Hi, I’m working with Mask RCNN neural network and with PyTorch I need to load dataset, and I followed this tutorial: TorchVision Object Detection Finetuning Tutorial — PyTorch Tutorials 2.2.0+cu121 documentation I have coordinates of polygon bounding box of every word on image wrote in json file. So now, I don’t know how to compute rectangle bounding box of that polygon coordinates.
I’m using train_labels.json
from ArT (ICDAR2019) dataset
f = open('train_labels.json')
data = json.load(f)
boxes = []
for i in data.keys():
for j in data[i]:
mask = j['points'] # --> polygonBB coordinates
obj_ids = np.unique(mask)
obj_ids = obj_ids[1:]
num_objs = len(obj_ids)
Variable mask
has polygon bb coordinates.
When I use:
left, right = min(mask, key=lambda p: p[0]), max(mask, key=lambda p: p[0])
top, bottom = min(mask, key=lambda p: p[1]), max(mask, key=lambda p: p[1])
boxes.append([left[0],top[1],right[0],bottom[1]])
then the output is
ValueError: All bounding boxes should have positive height and width. Found invalid box [24.994787216186523, 472.875732421875, 46.65693664550781, 472.875732421875] for target at index 0.
For some reason, the second and the last coordinate is the same but why?
But if I use the code from PyTorch tutorial:
for z in range(num_objs):
pos = np.where(masks[z])
xmin = np.min(pos[1])
xmax = np.max(pos[1])
ymin = np.min(pos[0])
ymax = np.max(pos[0])
#print(xmin, xmax,ymin,ymax)
boxes.append([xmin, ymin, xmax, ymax])
boxes = torch.as_tensor(boxes, dtype=torch.float32)
target = {}
target["boxes"] = boxes
Output is:
ValueError: All bounding boxes should have positive height and width. Found invalid box [0.0, 0.0, 0.0, 0.0] for target at index 0.
My annotation for word “red” is:
{
"transcription": "red",
"language": "Latin",
"illegibility": false,
"points": [
[
21.51514273595292,
96.10111281287746
],
[
34.41549485283264,
97.283756254127
],
[
36.42017833821299,
98.51023290725634
],
[
48.266909960703956,
99.59706074137782
],
[
51.456108522323206,
92.58403315228024
],
[
63.3249196091766,
93.6674491203431
],
[
60.960257769931985,
110.16062344395255
],
[
49.094275907517556,
109.06503983039966
],
[
46.79115225196064,
109.89584392001012
],
[
34.94618448639528,
108.80142524223687
],
[
32.794444829218214,
108.60261473324032
],
[
19.896204045991865,
107.41087863881067
],
[
21.51514273595292,
96.10111281287746
]
]
}
This is just one word of I don’t know how many, I have 80k images with random generated words. I’m also sending a image with some other text but all text instances are equal annotated.
Also I have and this code and the output is:
if len(mask) == 0:
raise ValueError("Can't compute bounding box of empty list")
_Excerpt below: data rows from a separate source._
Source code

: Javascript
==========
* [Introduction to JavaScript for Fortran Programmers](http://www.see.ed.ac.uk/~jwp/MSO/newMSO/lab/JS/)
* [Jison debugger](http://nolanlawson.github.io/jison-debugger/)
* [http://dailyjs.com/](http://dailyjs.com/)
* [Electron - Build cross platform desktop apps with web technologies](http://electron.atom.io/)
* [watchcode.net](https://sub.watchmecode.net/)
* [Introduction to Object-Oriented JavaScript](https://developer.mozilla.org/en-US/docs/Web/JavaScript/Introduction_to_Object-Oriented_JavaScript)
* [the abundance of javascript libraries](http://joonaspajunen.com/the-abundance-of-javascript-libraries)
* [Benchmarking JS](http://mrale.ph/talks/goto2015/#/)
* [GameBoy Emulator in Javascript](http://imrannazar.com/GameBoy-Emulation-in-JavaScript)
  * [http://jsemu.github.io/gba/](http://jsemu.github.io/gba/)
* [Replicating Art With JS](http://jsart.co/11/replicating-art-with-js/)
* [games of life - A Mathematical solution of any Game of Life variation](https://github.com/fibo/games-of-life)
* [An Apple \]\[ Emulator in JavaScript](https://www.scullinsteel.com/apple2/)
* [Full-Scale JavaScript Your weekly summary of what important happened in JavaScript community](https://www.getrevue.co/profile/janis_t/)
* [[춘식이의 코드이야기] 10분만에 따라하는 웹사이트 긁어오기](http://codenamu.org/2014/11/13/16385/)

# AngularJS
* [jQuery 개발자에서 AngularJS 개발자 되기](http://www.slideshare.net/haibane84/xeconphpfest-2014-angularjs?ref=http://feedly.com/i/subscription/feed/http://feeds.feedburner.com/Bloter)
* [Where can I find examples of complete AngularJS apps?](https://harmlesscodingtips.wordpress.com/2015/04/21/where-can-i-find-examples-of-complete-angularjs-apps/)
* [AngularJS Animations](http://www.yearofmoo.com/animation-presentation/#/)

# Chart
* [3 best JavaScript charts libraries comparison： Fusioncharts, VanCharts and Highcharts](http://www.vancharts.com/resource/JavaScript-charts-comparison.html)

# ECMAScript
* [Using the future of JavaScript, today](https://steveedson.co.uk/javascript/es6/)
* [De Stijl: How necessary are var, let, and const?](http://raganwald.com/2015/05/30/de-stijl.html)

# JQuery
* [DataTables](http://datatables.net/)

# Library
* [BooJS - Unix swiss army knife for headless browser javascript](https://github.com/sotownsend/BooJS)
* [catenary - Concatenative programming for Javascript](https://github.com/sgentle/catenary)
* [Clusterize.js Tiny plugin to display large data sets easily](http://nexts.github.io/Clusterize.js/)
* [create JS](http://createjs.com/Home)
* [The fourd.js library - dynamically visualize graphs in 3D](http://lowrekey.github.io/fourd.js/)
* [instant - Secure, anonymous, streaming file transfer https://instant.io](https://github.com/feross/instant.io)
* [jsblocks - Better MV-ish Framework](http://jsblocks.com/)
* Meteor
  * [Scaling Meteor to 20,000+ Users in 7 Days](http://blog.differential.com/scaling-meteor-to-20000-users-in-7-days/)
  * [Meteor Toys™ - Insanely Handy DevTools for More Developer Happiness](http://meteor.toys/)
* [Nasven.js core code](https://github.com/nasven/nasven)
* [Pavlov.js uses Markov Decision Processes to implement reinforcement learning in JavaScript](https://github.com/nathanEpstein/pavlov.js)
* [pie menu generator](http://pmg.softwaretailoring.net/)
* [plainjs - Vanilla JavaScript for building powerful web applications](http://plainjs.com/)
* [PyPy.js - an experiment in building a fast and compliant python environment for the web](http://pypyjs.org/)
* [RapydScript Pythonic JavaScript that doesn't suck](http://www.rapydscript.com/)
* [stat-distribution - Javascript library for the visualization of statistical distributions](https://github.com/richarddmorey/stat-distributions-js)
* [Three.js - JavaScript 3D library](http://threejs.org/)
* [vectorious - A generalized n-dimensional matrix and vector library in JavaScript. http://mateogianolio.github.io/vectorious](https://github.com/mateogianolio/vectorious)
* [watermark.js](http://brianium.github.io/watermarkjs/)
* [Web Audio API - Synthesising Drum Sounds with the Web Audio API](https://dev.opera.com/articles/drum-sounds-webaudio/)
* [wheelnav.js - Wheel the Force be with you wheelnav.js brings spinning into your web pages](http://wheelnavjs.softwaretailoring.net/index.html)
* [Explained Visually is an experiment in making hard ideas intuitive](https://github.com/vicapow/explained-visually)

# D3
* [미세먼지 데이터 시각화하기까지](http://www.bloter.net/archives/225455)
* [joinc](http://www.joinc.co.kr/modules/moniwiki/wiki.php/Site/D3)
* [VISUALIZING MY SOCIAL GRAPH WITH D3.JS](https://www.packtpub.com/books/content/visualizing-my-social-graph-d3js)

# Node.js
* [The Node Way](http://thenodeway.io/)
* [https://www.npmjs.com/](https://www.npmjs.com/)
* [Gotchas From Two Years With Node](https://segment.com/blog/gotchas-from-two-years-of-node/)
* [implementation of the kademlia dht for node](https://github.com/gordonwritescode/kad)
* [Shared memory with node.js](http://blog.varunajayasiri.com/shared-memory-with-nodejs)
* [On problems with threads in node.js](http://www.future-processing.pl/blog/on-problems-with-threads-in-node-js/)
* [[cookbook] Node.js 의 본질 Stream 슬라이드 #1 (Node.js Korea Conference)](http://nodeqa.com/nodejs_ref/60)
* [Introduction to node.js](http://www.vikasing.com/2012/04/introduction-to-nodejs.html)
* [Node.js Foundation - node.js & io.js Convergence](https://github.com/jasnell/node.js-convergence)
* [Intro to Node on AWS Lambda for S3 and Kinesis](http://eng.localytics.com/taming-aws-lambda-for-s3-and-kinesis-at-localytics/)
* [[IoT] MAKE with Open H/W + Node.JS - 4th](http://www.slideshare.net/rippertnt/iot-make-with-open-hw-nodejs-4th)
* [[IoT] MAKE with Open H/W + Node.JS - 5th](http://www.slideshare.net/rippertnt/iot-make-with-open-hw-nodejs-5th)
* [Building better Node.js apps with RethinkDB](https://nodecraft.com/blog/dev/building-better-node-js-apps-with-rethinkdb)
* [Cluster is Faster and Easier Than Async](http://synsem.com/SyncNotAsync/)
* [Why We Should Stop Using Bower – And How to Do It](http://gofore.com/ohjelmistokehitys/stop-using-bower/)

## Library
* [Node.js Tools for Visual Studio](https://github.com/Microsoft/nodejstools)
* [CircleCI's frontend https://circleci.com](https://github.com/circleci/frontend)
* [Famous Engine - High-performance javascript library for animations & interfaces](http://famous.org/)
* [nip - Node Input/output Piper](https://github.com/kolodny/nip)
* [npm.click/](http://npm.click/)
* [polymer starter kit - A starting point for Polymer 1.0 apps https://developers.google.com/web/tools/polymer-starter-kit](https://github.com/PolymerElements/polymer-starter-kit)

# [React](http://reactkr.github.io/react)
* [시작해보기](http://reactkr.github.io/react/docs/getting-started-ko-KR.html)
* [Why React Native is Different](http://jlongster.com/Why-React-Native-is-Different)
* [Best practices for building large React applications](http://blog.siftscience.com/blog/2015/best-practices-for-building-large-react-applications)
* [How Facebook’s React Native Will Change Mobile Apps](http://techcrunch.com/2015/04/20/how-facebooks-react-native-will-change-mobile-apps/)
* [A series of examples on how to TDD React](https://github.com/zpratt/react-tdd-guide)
minx, miny = float("inf"), float("inf")
maxx, maxy = float("-inf"), float("-inf")
for x, y in mask:
# Set min coords
if x <minx:
minx = x
if y <miny:
miny = y
# Set max coords
if x >maxx:
maxx = x
elif y > maxy:
maxy = y
boxes.append([minx,miny,maxx,maxy])
ValueError: All bounding boxes should have positive height and width. Found invalid box [594.2897338867188, 533.2000122070312, 366.35723876953125, 468.6328125] for target at index 0.